**ACTIVITY**
Exactly reproduce the lines from the top of the entries below through the line containing "The top of a", with both ends included.
◆ ◆ ◆
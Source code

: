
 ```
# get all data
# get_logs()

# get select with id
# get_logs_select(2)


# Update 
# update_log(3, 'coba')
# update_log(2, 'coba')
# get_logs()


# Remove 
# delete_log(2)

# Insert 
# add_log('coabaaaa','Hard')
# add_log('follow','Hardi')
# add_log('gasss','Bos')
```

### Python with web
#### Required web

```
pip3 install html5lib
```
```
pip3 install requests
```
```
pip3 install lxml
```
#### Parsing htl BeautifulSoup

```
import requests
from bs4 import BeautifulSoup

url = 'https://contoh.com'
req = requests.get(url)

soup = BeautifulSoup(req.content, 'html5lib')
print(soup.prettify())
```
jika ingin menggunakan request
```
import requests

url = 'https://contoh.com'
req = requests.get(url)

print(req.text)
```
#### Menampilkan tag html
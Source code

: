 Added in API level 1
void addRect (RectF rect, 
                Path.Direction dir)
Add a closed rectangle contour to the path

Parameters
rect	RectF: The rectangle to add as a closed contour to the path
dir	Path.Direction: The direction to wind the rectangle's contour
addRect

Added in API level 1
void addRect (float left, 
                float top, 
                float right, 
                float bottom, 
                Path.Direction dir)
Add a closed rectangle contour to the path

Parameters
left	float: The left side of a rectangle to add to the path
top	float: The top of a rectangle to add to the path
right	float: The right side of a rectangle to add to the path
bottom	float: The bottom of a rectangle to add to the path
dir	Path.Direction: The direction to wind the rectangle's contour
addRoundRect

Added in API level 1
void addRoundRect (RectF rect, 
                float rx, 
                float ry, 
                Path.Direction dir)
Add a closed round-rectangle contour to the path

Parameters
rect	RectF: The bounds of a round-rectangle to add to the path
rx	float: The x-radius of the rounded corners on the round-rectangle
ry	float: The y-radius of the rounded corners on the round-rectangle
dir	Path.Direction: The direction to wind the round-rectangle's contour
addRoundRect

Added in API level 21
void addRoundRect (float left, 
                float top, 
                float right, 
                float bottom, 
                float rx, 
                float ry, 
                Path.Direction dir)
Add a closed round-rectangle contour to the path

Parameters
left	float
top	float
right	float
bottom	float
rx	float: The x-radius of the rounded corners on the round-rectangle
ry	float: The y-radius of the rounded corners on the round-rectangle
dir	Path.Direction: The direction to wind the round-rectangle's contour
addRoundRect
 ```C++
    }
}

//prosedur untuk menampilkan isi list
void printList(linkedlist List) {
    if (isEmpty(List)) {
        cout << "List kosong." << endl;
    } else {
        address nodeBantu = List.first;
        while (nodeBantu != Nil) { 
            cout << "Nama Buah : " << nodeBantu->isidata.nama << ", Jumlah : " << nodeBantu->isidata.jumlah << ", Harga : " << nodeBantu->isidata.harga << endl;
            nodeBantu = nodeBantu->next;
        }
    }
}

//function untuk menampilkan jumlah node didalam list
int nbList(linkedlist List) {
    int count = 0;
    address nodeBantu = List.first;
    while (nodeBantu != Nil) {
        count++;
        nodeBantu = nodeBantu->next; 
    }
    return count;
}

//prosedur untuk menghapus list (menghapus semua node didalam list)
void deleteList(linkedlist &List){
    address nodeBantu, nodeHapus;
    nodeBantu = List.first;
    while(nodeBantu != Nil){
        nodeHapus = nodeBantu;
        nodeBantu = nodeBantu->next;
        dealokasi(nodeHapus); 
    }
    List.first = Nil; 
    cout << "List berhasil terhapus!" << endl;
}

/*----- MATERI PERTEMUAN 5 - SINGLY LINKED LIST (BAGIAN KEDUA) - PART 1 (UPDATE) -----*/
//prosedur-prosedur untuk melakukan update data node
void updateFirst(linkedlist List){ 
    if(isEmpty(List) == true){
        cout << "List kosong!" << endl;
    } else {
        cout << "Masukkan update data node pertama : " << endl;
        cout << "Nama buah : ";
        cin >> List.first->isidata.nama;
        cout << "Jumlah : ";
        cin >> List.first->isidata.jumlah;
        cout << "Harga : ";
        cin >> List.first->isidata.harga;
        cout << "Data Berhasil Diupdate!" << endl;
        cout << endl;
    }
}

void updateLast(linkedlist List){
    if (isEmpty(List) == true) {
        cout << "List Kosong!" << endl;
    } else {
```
◆ ◆ ◆
**WRITTEN RESPONSE**
Source code

:
 ```
# get all data
# get_logs()

# get select with id
# get_logs_select(2)


# Update 
# update_log(3, 'coba')
# update_log(2, 'coba')
# get_logs()


# Remove 
# delete_log(2)

# Insert 
# add_log('coabaaaa','Hard')
# add_log('follow','Hardi')
# add_log('gasss','Bos')
```

### Python with web
#### Required web

```
pip3 install html5lib
```
```
pip3 install requests
```
```
pip3 install lxml
```
#### Parsing htl BeautifulSoup

```
import requests
from bs4 import BeautifulSoup

url = 'https://contoh.com'
req = requests.get(url)

soup = BeautifulSoup(req.content, 'html5lib')
print(soup.prettify())
```
jika ingin menggunakan request
```
import requests

url = 'https://contoh.com'
req = requests.get(url)

print(req.text)
```
#### Menampilkan tag html
Source code

: Added in API level 1
void addRect (RectF rect, 
                Path.Direction dir)
Add a closed rectangle contour to the path

Parameters
rect	RectF: The rectangle to add as a closed contour to the path
dir	Path.Direction: The direction to wind the rectangle's contour
addRect

Added in API level 1
void addRect (float left, 
                float top, 
                float right, 
                float bottom, 
                Path.Direction dir)
Add a closed rectangle contour to the path

Parameters
left	float: The left side of a rectangle to add to the path
top	float: The top of a rectangle to add to the path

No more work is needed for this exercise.